# Wat is die belangrikste??



## RayDando (Feb 2, 2006)

Philip,
jy weet al wat ek jag is papier so pyle wat mooi vlieg :wink:


----------



## Karoojager (Dec 20, 2005)

I found for me self this bow equipment : 
Draw weight: 74#
Draw length: 29"
Arrow weight: 418 grain
Speed: 291 fps
Ke:78 f/lbs

By this equipment I think I have enough Ke to shoot a kudu / eland and enough speed to shoot also a duiker. 
I am very curious what the experts mean about my equipment. Maybe the eland is in the border zone, but I shoot very exactly with my bow and this set.


----------



## INGOZI (May 9, 2005)

Shot placement first and foremost, then well tuned arrows and followed by enough momentum.


----------



## Hoytitoyti (Feb 14, 2006)

*Most important factor*

Frank, your setup is by far good enough for Eland or Kudu. Also don't think shot placement will be a problem for you!
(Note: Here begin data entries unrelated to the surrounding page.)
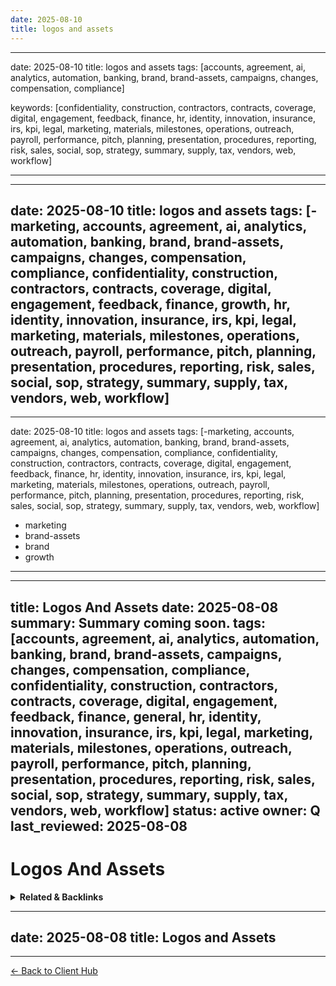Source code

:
 ```yaml
---
date: 2025-08-10
title: logos and assets
---
```

---
date: 2025-08-10
title: logos and assets
tags: [accounts, agreement, ai, analytics, automation, banking, brand, brand-assets, campaigns, changes, compensation, compliance]

keywords: [confidentiality, construction, contractors, contracts, coverage, digital, engagement, feedback, finance, hr, identity, innovation, insurance, irs, kpi, legal, marketing, materials, milestones, operations, outreach, payroll, performance, pitch, planning, presentation, procedures, reporting, risk, sales, social, sop, strategy, summary, supply, tax, vendors, web, workflow]

---
---
date: 2025-08-10
title: logos and assets
tags: [-marketing, accounts, agreement, ai, analytics, automation, banking, brand, brand-assets, campaigns, changes, compensation, compliance, confidentiality, construction, contractors, contracts, coverage, digital, engagement, feedback, finance, growth, hr, identity, innovation, insurance, irs, kpi, legal, marketing, materials, milestones, operations, outreach, payroll, performance, pitch, planning, presentation, procedures, reporting, risk, sales, social, sop, strategy, summary, supply, tax, vendors, web, workflow]
---
---
date: 2025-08-10
title: logos and assets
tags: [-marketing, accounts, agreement, ai, analytics, automation, banking, brand, brand-assets, campaigns, changes, compensation, compliance, confidentiality, construction, contractors, contracts, coverage, digital, engagement, feedback, finance, hr, identity, innovation, insurance, irs, kpi, legal, marketing, materials, milestones, operations, outreach, payroll, performance, pitch, planning, presentation, procedures, reporting, risk, sales, social, sop, strategy, summary, supply, tax, vendors, web, workflow]
  - marketing
  - brand-assets
  - brand
  - growth
---
---
title: Logos And Assets
date: 2025-08-08
summary: Summary coming soon.
tags: [accounts, agreement, ai, analytics, automation, banking, brand, brand-assets, campaigns, changes, compensation, compliance, confidentiality, construction, contractors, contracts, coverage, digital, engagement, feedback, finance, general, hr, identity, innovation, insurance, irs, kpi, legal, marketing, materials, milestones, operations, outreach, payroll, performance, pitch, planning, presentation, procedures, reporting, risk, sales, social, sop, strategy, summary, supply, tax, vendors, web, workflow]
status: active
owner: Q
last_reviewed: 2025-08-08
---
# Logos And Assets

<!-- RELATED:START -->

<details>
<summary><strong>Related & Backlinks</strong></summary>

- [[01-scope/A-Your-Details]]
- [[01-scope/B-QiSuiteTM-Overview]]
- [[01-scope/C-Scope-of-Services]]
- [[01-scope/D-What-I-Do]]
- [[01-scope/E-What-I-DON-T-Do]]
- [[01-scope/F-What-I-Expect-From-You]]
- [[01-scope/G-KPIs-Goals]]
- [[02-investment/A-Investment-Payment-Terms]]
- [[02-investment/B-ROI-Payment-Projection-Example]]
- [[03-roadmap-strategies-faqs/A-Roadmap]]
- [[03-roadmap-strategies-faqs/B-Strategies]]
- [[03-roadmap-strategies-faqs/C-FAQs]]
- [[05-agreement/A. Agreement Sections]]
- [[07-financials/A-Assets/assets]]
- [[07-financials/B-Banks/banking]]
- [[07-financials/C-Contractors/payroll-contractors]]
- [[07-financials/D-Liability/loans-n-credit]]
- [[07-financials/E-Expenses/expenses]]
- [[07-financials/F-Entity-Docs/entity-docs]]
- [[07-financials/I-Insurance/insurance]]
- [[07-financials/O-Others/other-deductions]]
- [[07-financials/R-Reports/reports]]
- [[07-financials/T-Taxes/taxes]]
- [[08-marketing/B-Sales-Materials/sales-materials]]
- [[08-marketing/D-Decks/brochures-and-decks]]
- [[08-marketing/E-Testimonials/testimonials]]
- [[08-marketing/F-Websites/website-and-socials]]
- [[08-marketing/marketing-overview]]
- [[09-operations/A-Sops/sample-sop]]
- [[09-operations/A-Sops/standard-ops]]
- [[09-operations/C-Vendors/vendors-list]]
- [[09-operations/operations-overview]]
- [[10-technology/A-Architecture/cfo-os-technical-architecture]]
- [[10-technology/B-Development/integrations]]
- [[10-technology/B-Development/web-deployment-readme]]
- [[10-technology/C-Chatbot/chatbot-readme]]
- [[10-technology/D-Docs/client-installation-guide]]
- [[10-technology/D-Docs/deployment-checklist]]
- [[10-technology/D-Docs/licenses-and-keys]]
- [[10-technology/E-Tech-Stack/technology]]
- [[10-technology/E-Tech-Stack/tools-stack]]
- [[11-legal-compliance/legal-compliance]]
- [[12-human-resources/hr-overview]]
- [[12-human-resources/policies-and-handbooks]]
- [[12-human-resources/team-directory]]
- [[13-engagements/0803-proposed/readme]]
- [[13-engagements/engagements]]
- [[14-analytics/A-Work Summaries/2025-08-09-BuiltByRays Launch Day Work Log & ROI Final]]
- [[99-archives/archives-overview]]
- [[.]]

</details>

<!-- RELATED:END -->

---
date: 2025-08-08
title: Logos and Assets
---

---
[← Back to Client Hub](https://www.builtbyrays.com/Client-Vault/portal)

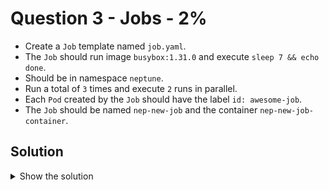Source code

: # Question 3 - Jobs - 2%

- Create a `Job` template named `job.yaml`.
- The `Job` should run image `busybox:1.31.0` and execute `sleep 7 && echo done`.
- Should be in namespace `neptune`.
- Run a total of `3` times and execute `2` runs in parallel. 
- Each `Pod` created by the `Job` should have the label `id: awesome-job`.
- The `Job` should be named `nep-new-job` and the container `nep-new-job-container`.

## Solution

<details>
  <summary>Show the solution</summary>

### Create a Pod definition

```shell
k -n neptune create job nep-new-job --image=busybox:1.31.0 --dry-run=client -o yaml > job.yaml -- sh -c "sleep 7 && echo done"
```

### Add container name to YAML definition

```yaml
apiVersion: batch/v1
kind: Job
metadata:
  creationTimestamp: null <-- remove this
  name: nep-new-job
  namespace: neptune
spec:
  completions: 3 <-- add this
  parallelism: 2 <-- add this
  template:
    metadata:
      creationTimestamp: null <-- remove this
      labels: <-- add this
        id: awesome-job <-- add this
    spec:
      containers:
        - command:
            - sh
            - -c
            - sleep 7 && echo done
          image: busybox:1.31.0
          name: nep-new-job-container <-- change this
          resources: {}
      restartPolicy: Never
status: {} <-- remove this
```

Final YAML definition:

```yaml
apiVersion: batch/v1
kind: Job
metadata:
  name: nep-new-job
  namespace: neptune
spec:
  completions: 3
  parallelism: 2
  template:
    metadata:
      labels:
        id: awesome-job
    spec:
      containers:
        - command:
            - sh
            - -c
            - sleep 7 && echo done
          image: busybox:1.31.0
          name: nep-new-job-container
          resources: {}
      restartPolicy: Never
```

### Apply the YAML definition

```shell
k apply -f job.yaml
job.batch/nep-new-job created
```

### Validate the Pods created by Job using the labels

```shell
 k -n neptune get pod -l id=awesome-job
NAME                READY   STATUS      RESTARTS   AGE
nep-new-job-2fcvj   0/1     Completed   0          57s
nep-new-job-2jvxq   0/1     Completed   0          70s
nep-new-job-v5bn6   0/1     Completed   0          70s
```

### Get the Pod container name of one of the pods

```shell
kubectl -n neptune get pod nep-new-job-2fcvj -o jsonpath='{.spec.containers[0].name}'
nep-new-job-container
```

## Resources

- [Jobs](https://kubernetes.io/docs/concepts/workloads/controllers/job/)
- [Creating objects](https://kubernetes.io/docs/reference/kubectl/quick-reference/#creating-objects)

</details>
Aggree with Engee. First shot placement, but for your equipment it is important that your arrows fly straight, especially when you shoot fixed blades. Just my 0.02.


----------



## Karoojager (Dec 20, 2005)

I think my shot placement is good enough for hunting, at 20 yard a point like fingernail, at 30 yard a 3 cm point and by 40 yard a coffee cup point, 50 yard all arrows on a beer mat. All this with the SilverFlame and Slick Tricks ( Slick Tricks are slightly left ). I hope to get the same accuracy next year with the release aid. But this is a hard way with every day practice.


----------



## INGOZI (May 9, 2005)

Your accuracy sounds great Frank, no need to worry. Your going to nail each and every animal you draw on!


----------



## Karoojager (Dec 20, 2005)

INGOZI said:


> Your accuracy sounds great Frank, no need to worry. Your going to nail each and every animal you draw on!
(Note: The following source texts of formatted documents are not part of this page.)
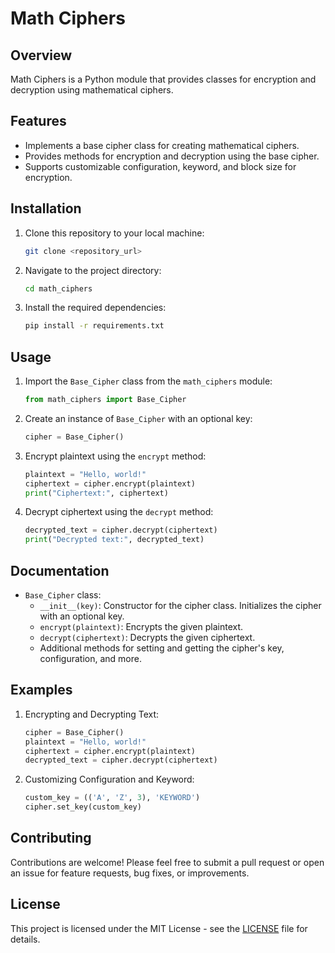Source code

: # Math Ciphers

## Overview
Math Ciphers is a Python module that provides classes for encryption and decryption using mathematical ciphers.

## Features
- Implements a base cipher class for creating mathematical ciphers.
- Provides methods for encryption and decryption using the base cipher.
- Supports customizable configuration, keyword, and block size for encryption.

## Installation
1. Clone this repository to your local machine:

    ```bash
    git clone <repository_url>
    ```

2. Navigate to the project directory:

    ```bash
    cd math_ciphers
    ```

3. Install the required dependencies:

    ```bash
    pip install -r requirements.txt
    ```

## Usage
1. Import the `Base_Cipher` class from the `math_ciphers` module:

    ```python
    from math_ciphers import Base_Cipher
    ```

2. Create an instance of `Base_Cipher` with an optional key:

    ```python
    cipher = Base_Cipher()
    ```

3. Encrypt plaintext using the `encrypt` method:

    ```python
    plaintext = "Hello, world!"
    ciphertext = cipher.encrypt(plaintext)
    print("Ciphertext:", ciphertext)
    ```

4. Decrypt ciphertext using the `decrypt` method:

    ```python
    decrypted_text = cipher.decrypt(ciphertext)
    print("Decrypted text:", decrypted_text)
    ```

## Documentation
- `Base_Cipher` class:
    - `__init__(key)`: Constructor for the cipher class. Initializes the cipher with an optional key.
    - `encrypt(plaintext)`: Encrypts the given plaintext.
    - `decrypt(ciphertext)`: Decrypts the given ciphertext.
    - Additional methods for setting and getting the cipher's key, configuration, and more.

## Examples
1. Encrypting and Decrypting Text:
   
    ```python
    cipher = Base_Cipher()
    plaintext = "Hello, world!"
    ciphertext = cipher.encrypt(plaintext)
    decrypted_text = cipher.decrypt(ciphertext)
    ```

2. Customizing Configuration and Keyword:

    ```python
    custom_key = (('A', 'Z', 3), 'KEYWORD')
    cipher.set_key(custom_key)
    ```

## Contributing
Contributions are welcome! Please feel free to submit a pull request or open an issue for feature requests, bug fixes, or improvements.

## License
This project is licensed under the MIT License - see the [LICENSE](LICENSE) file for details.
The last 6 days I tune only my plunger rest for optimally arrow flight, and now my arms are empty. Every day around 70 shoots per hour of practice, now I stop for one week that the muscles can regenerate. I tune my bow by Vic Berger`s method, seven arrows aimed at the same place with the same pin at seven dissimilar distances backward.
Now I wait for the HawghLite to see the different of the hit point.


----------



## Matatazela (Mar 1, 2005)

I would say arrows that fly well. If you are shooting well, most 60-70# bow setups are quite capable of taking the majority of medium game in SA. Just make certain that the arrows are not ultra light ones!


----------



## Philip Moolman (Jan 31, 2006)

*Arrows that fly well*



Matatazela said:


> I would say arrows that fly well. If you are shooting well, most 60-70# bow setups are quite capable of taking the majority of medium game in SA. Just make certain that the arrows are not ultra light ones!


Matatzela,
I totally agree with you.When your arrows fly well you have confidence and you shoot better.You will also get better penetration.Like Engee said there is no substitute for shot placement.Personally I like heavy arrows that shoot straight=momentum.It is always nice when you just see the nock towards the target.


----------



## Hannes (Jun 8, 2007)

as jou pyle mooi vlieg sal jy optimum ke en momentum uit jou setup kry. is dit nie dan wat jy wil he nie. stem saam dat jy sommer meer vertroue in jou setup en self het


----------



## Philip Moolman (Jan 31, 2006)

*Pyle wat mooi vlieg*



Hannes said:


> as jou pyle mooi vlieg sal jy optimum ke en momentum uit jou setup kry. is dit nie dan wat jy wil he nie. stem saam dat jy sommer meer vertroue in jou setup en self het


Hannes in die kol.Alles is dan optimaal.
Groete
Philip


----------